Researchers programmed a robot called Pepper to use mild insults such as 'you are a terrible player' and 'your playing has become confused'.
It would then use these insults while challenging a human to a game called 'Guards and Treasures' that is designed to test rationality.
Even though the robot used very mild language, the human player's performance got worse while they were being insulted, according to lead author Aaron M. Roth.
The team say tests like this could help work out how humans will respond in future if a robot assistant disagrees with a command, such as over whether to buy healthy or unhealthy food.
Some of the participants had enough technical knowledge to understand the insults had been pre-programmed into the robot.
"One participant said, ‘I don’t like what the robot is saying, but that’s the way it was programmed so I can’t blame it,’" said Mr Roth.

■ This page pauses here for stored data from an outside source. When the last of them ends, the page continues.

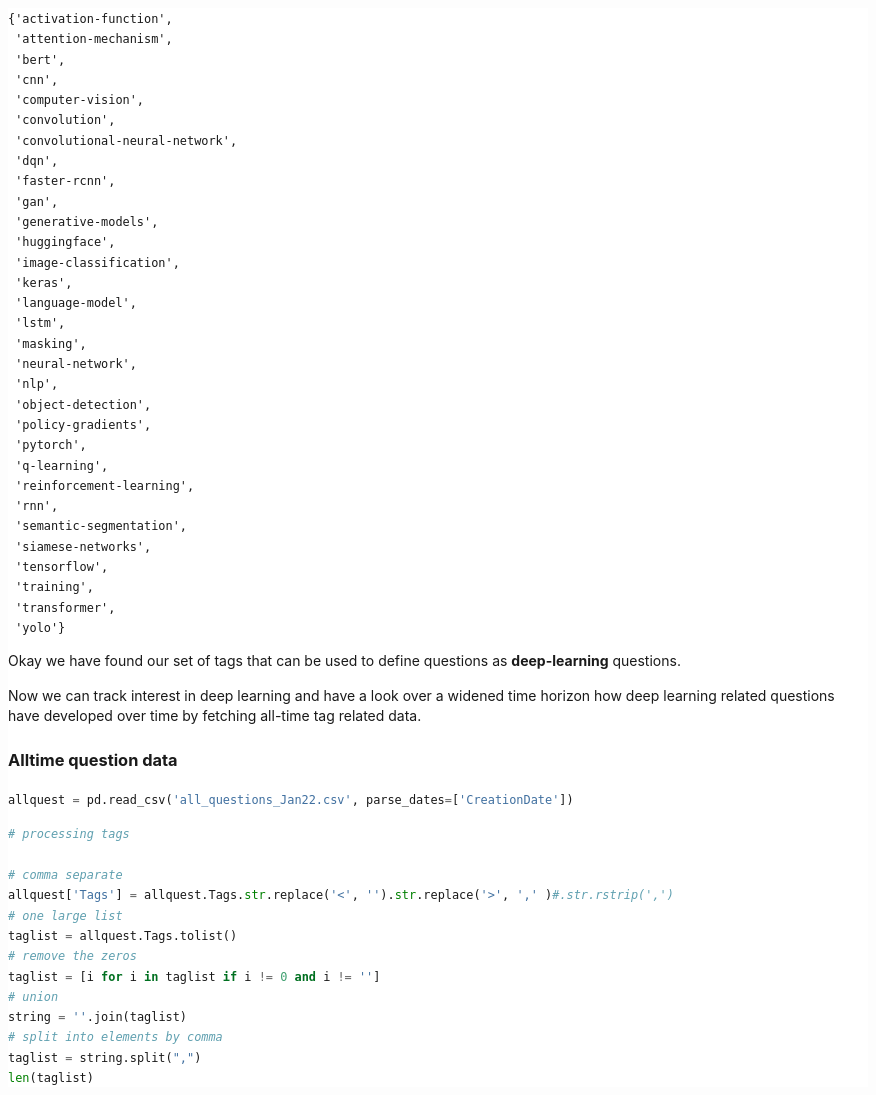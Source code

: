 


    {'activation-function',
     'attention-mechanism',
     'bert',
     'cnn',
     'computer-vision',
     'convolution',
     'convolutional-neural-network',
     'dqn',
     'faster-rcnn',
     'gan',
     'generative-models',
     'huggingface',
     'image-classification',
     'keras',
     'language-model',
     'lstm',
     'masking',
     'neural-network',
     'nlp',
     'object-detection',
     'policy-gradients',
     'pytorch',
     'q-learning',
     'reinforcement-learning',
     'rnn',
     'semantic-segmentation',
     'siamese-networks',
     'tensorflow',
     'training',
     'transformer',
     'yolo'}



Okay we have found our set of tags that can be used to define questions as **deep-learning** questions.

Now we can track interest in deep learning and have a look over a widened time horizon how deep learning related questions have developed over time by fetching all-time tag related data.



### Alltime question data


```python
allquest = pd.read_csv('all_questions_Jan22.csv', parse_dates=['CreationDate'])
```


```python
# processing tags

# comma separate
allquest['Tags'] = allquest.Tags.str.replace('<', '').str.replace('>', ',' )#.str.rstrip(',')
# one large list
taglist = allquest.Tags.tolist()
# remove the zeros
taglist = [i for i in taglist if i != 0 and i != '']
# union
string = ''.join(taglist)
# split into elements by comma
taglist = string.split(",")  
len(taglist)
```
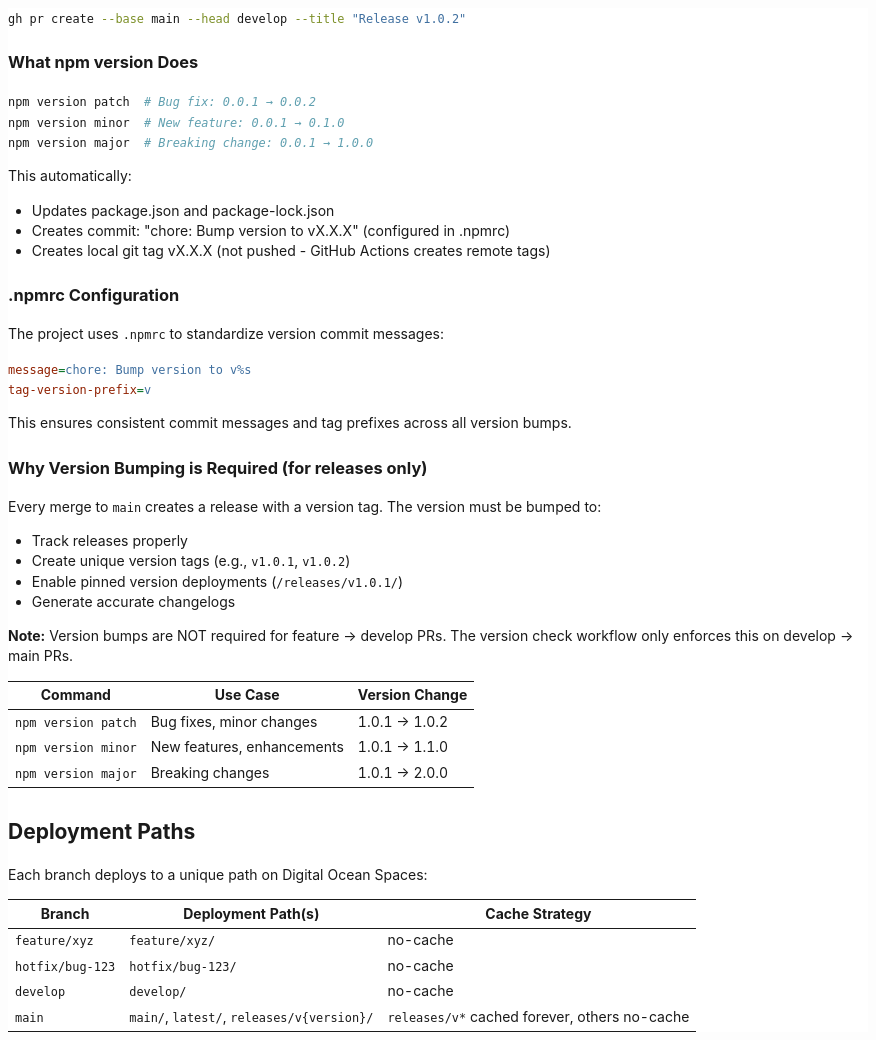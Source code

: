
 ```bash
gh pr create --base main --head develop --title "Release v1.0.2"
```

### What npm version Does

```bash
npm version patch  # Bug fix: 0.0.1 → 0.0.2
npm version minor  # New feature: 0.0.1 → 0.1.0
npm version major  # Breaking change: 0.0.1 → 1.0.0
```

This automatically:
- Updates package.json and package-lock.json
- Creates commit: "chore: Bump version to vX.X.X" (configured in .npmrc)
- Creates local git tag vX.X.X (not pushed - GitHub Actions creates remote tags)

### .npmrc Configuration

The project uses `.npmrc` to standardize version commit messages:
```ini
message=chore: Bump version to v%s
tag-version-prefix=v
```

This ensures consistent commit messages and tag prefixes across all version bumps.

### Why Version Bumping is Required (for releases only)

Every merge to `main` creates a release with a version tag. The version must be bumped to:
- Track releases properly
- Create unique version tags (e.g., `v1.0.1`, `v1.0.2`)
- Enable pinned version deployments (`/releases/v1.0.1/`)
- Generate accurate changelogs

**Note:** Version bumps are NOT required for feature → develop PRs. The version check workflow only enforces this on develop → main PRs.

| Command | Use Case | Version Change |
|---------|----------|----------------|
| `npm version patch` | Bug fixes, minor changes | 1.0.1 → 1.0.2 |
| `npm version minor` | New features, enhancements | 1.0.1 → 1.1.0 |
| `npm version major` | Breaking changes | 1.0.1 → 2.0.0 |

## Deployment Paths

Each branch deploys to a unique path on Digital Ocean Spaces:

| Branch | Deployment Path(s) | Cache Strategy |
|--------|-------------------|----------------|
| `feature/xyz` | `feature/xyz/` | no-cache |
| `hotfix/bug-123` | `hotfix/bug-123/` | no-cache |
| `develop` | `develop/` | no-cache |
| `main` | `main/`, `latest/`, `releases/v{version}/` | `releases/v*` cached forever, others no-cache |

But the researchers found that, overall, human performance changed in response to the robot's comments regardless of technical sophistication.
'This is one of the first studies of human-robot interaction in an environment where they are not cooperating," said Fei Fang, one of the report's authors.
She said it could have 'enormous implications' for a world where robots and internet of things devices with artificial intelligence is expected to grow exponentially.
'We can expect home assistants to be cooperative, but in situations such as online shopping, they may not have the same goals as we do.'
This could include taking our health needs into account over our desire for an unhealthy treat.
The team used a commercially available humanoid robot called Pepper that is produced by SoftBank Robotics.
Pepper is designed with the ability to read emotions and can be programmed by users to perform certain tasks, which the team say made it perfect for this study.
There were 40 participants and they each played the game 35 times with the Pepper while either being encouraged subjected to insults by the device.
Although the human players' score improved with the number of games they played, those who were criticised didn't score as well as those who were praised.
'It has already been shown that humans are affected by what other people say, but this study shows that humans also respond to what a machine says about them', according to Afsaneh Doryab, a researcher on the study.
'This machine's ability to prompt responses could have implications for automated learning, mental health treatment and even the use of robots as companions.'
The team hope to look at nonverbal expression between robots and humans as well as whether people would react differently to a humanoid robot than a computer box in future studies.